The car sped away, leaving Phil standing bareheaded in the sunshine, staring after it. The mocking silver lilt of Carlotta Cressy’s laughter drifted back to him. He shrugged, jammed on his hat and strode off in the direction of the trolley car.
Dick Carson might just as well have spared himself the pain of jealousy. Phil had already forgotten Tony, was remembering only Carlotta, who would never deliberately do a mite of harm to the moon, would merely want to play with it at her fancy and leave it at her whim for somebody else to replace, if anybody cared to take the pains.

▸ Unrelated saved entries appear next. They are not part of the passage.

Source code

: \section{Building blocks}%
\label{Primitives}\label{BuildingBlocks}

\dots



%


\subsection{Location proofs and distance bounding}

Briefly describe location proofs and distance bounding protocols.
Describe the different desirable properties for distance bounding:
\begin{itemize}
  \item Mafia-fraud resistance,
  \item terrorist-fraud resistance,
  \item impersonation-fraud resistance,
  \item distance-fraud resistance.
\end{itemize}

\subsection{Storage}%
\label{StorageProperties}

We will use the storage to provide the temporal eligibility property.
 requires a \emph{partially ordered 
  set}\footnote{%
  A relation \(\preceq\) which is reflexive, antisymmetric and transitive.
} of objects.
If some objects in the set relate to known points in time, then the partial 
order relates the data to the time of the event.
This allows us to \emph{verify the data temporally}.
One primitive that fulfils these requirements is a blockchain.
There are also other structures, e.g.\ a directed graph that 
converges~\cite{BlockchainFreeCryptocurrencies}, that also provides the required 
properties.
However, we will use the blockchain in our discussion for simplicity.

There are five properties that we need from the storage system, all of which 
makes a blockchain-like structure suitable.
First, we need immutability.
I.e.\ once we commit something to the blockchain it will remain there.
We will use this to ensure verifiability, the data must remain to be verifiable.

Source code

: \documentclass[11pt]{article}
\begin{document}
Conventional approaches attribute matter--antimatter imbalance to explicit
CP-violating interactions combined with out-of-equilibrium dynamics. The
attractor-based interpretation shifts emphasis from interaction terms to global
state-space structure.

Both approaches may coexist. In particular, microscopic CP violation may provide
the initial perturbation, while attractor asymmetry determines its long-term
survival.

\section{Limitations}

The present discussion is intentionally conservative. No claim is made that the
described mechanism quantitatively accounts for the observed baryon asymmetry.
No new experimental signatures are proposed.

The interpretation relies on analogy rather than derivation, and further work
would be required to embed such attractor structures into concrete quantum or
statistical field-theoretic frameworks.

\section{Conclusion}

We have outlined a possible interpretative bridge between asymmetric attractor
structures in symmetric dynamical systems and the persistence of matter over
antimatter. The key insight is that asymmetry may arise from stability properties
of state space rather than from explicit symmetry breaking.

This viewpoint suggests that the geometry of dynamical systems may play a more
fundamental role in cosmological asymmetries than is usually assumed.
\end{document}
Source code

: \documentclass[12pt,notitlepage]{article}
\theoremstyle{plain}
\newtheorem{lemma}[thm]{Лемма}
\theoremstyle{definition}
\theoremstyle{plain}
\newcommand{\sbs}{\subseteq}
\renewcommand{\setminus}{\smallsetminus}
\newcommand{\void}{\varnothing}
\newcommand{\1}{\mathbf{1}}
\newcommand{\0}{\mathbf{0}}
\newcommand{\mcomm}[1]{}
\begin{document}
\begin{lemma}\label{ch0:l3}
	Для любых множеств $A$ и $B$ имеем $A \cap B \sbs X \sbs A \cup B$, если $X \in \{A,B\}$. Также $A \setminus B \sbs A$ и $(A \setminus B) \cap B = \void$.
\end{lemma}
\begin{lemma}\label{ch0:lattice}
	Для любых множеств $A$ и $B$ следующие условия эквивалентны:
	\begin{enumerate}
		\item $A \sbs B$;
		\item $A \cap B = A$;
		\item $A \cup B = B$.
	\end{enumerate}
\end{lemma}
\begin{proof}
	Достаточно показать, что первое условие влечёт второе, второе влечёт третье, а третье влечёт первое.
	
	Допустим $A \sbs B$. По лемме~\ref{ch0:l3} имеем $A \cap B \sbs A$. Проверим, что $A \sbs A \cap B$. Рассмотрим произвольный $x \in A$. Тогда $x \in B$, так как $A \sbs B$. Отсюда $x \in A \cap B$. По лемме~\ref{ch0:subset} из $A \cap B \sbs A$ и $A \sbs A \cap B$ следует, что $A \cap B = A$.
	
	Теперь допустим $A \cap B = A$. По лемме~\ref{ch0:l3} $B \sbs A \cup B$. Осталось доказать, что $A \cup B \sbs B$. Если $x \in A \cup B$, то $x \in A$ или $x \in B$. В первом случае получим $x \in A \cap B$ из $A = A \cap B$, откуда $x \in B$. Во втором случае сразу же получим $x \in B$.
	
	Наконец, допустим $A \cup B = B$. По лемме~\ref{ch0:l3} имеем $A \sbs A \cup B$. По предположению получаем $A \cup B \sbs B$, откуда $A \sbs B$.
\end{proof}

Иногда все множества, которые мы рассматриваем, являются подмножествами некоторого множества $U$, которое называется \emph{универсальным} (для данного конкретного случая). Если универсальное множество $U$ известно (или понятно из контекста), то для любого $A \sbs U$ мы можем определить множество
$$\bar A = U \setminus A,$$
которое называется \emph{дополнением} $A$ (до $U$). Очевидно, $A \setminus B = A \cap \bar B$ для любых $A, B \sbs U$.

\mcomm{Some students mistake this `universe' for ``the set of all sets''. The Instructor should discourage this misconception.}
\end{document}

And what was a moon more or less anyway?
CHAPTER II
WITH ROSALIND IN ARDEN
Of course it is understood that every graduating class rightfully asserts, and is backed up in its belief by doting and nobly partisan relatives and blindly devoted, hyperbolic friends, that its particular, unique and proper senior dramatics is the most glorious and unforgettable performance in all the histrionic annals of the college, a thing to make Will Shakespeare himself rise and applaud from his high and far off hills of Paradise.
Certainly Tony’s class knew, past any qualms of doubt, and made no bones of proclaiming its conviction that there never had been such a wonderful “As You Like It” and that never, so long as the stars kept their seats in the heavens and senior classes produced Shakespeare—two practically synonymous conditions—would there ever be such another Rosalind as Tony Holiday, so fresh, so spontaneous, so happy in her acting, so bewitchingly winsome to behold, so boyish, yet so exquisitely feminine in her doublet and hose, so daring, so dainty, so full of wit and grace and sparkle, so tender, so merry, so natural, so all-in-all and utterly as Will himself would have liked his “right Rosalind” to be.
So the class maintained and so they chanted soon and late, in many keys, “with a hey and a ho and a hey nonino.” And who so bold or malicious, or age cankered as to dispute the dictum? Is it not youth’s privilege to fling enthusiasm and superlatives to the wind and to deal in glorious arrogance?
It must be admitted, however, in due justice, that the class that played “As You Like It” that year had some grounds on which to base its pretensions and vain-glory. For had not a great stage manager been present and applauded until his palms were purple and perspiration beaded his beak of a nose? Had he not, as the last curtain, descended, blown his nose, mopped his brow, exclaimed “God bless my soul!” three times in succession and demanded to be shown without delay into the presence of Rosalind?
As we know already, the great stage manager had not come over-willingly or over-hopefully to Northampton to see Tony Holiday play Rosalind. Indeed, when it had been first suggested that he do so, he had objected violently and remarked with conviction that he would “be da—er—blessed if he would.” But he had come and he had been blessed involuntarily.